Technically speaking, an engine is a device that converts some form of energy into mechanical energy. Taking that definition to heart, physicists harnessed the strange rules of microscopic physics and created the hottest engine ever—which also happens to be the smallest engine ever made.
In a forthcoming paper for Physical Review Letters, researchers describe a tiny engine crammed inside a microscopic particle trapped in electrical limbo. Using this setup, the engine reportedly achieved a temperature of 10 million Kelvins, or about 18 million degrees Fahrenheit—colder than the Sun’s core (27 million degrees F) but much hotter than the corona (up to 3.5 million degrees F).
“By getting to grips with thermodynamics at this unintuitive level, we can design better engines in the future and experiments which challenge our understanding of nature,” Molly Message, study lead author and a PhD student at King’s College London (KCL) in the United Kingdom, said in a statement.
Rules get funky in the microscopic world
In the engine, electrodes trap and levitate the microparticle in a near-vacuum setup called a Paul trap. When the researchers applied a noisy voltage to the electrodes, the particle started to aggressively jiggle, causing exponential increases in temperature for the overall system.

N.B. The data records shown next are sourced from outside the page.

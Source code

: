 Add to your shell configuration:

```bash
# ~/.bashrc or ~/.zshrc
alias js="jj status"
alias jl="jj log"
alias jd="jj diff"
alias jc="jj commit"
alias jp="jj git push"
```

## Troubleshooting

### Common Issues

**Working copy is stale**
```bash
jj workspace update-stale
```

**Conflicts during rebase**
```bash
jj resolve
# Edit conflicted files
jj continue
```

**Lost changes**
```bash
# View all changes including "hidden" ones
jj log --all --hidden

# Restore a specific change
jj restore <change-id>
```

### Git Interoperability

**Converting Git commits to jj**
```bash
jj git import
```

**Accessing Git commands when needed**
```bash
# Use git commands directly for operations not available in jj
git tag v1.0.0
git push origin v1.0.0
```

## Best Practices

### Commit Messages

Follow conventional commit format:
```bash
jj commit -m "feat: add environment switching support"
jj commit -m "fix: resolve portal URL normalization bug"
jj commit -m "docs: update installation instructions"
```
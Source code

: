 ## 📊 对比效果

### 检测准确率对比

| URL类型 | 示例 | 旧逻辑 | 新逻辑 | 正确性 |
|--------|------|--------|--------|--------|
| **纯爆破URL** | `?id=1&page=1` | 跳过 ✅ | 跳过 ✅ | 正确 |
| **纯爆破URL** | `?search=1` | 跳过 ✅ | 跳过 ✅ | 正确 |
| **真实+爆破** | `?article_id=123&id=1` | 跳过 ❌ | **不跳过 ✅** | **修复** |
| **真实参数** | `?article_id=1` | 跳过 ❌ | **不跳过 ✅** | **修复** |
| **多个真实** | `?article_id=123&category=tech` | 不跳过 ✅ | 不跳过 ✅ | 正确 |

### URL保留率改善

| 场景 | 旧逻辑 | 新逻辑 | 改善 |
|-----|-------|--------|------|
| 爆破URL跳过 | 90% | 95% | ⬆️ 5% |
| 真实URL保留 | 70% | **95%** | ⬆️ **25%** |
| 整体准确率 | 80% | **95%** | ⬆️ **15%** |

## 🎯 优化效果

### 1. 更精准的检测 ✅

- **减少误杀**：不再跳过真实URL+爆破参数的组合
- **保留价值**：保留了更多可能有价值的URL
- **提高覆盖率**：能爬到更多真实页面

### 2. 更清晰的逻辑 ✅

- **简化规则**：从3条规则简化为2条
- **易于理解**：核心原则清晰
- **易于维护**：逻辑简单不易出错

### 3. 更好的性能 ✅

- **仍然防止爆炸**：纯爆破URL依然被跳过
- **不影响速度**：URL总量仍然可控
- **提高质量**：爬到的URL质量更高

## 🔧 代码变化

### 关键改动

The results were intriguing. According to the researchers, the engine fluctuated between being highly efficient and outright defying the basic laws of thermodynamics. In some cycles, the engine’s power output exceeded the energy it consumed.
Other times, the engine randomly cooled down when subjected to conditions that should have made it hotter. This was likely on account of unseen forces at play, given the tiny size of the system, the researchers noted.
“We can see all these odd thermodynamic behaviors, which are totally intuitive if you’re a bacterium or a protein, but just unintuitive if you’re a big lump of meat like us,” explained James Millen, study senior author and a physicist at KCL, to New Scientist.
Future applications?
Due to the engine’s small size, it probably won’t end up in cars or household appliances, at least not any time soon. Instead, the researchers envision more theoretical applications for their small powerhouse. For instance, the trap is ideal for simulating other microscopic phenomena, such as how proteins fold inside our body, driving various metabolic processes.
“Proteins fold over milliseconds, but the atoms [that] make them move over nanoseconds,” explained Jonathan Pritchett, study co-author and a postdoctoral researcher at KCL, in the statement. “These divergent timescales make it very difficult for a computer to model them. By just observing how the microparticle moves and working out a series of equations based on that, we avoid this problem entirely.”
That’s just one example of many, the researchers added. As the engine demonstrates, the physics of the microscopic world work in mysterious ways—mysteries that perhaps require microscopic tools to solve.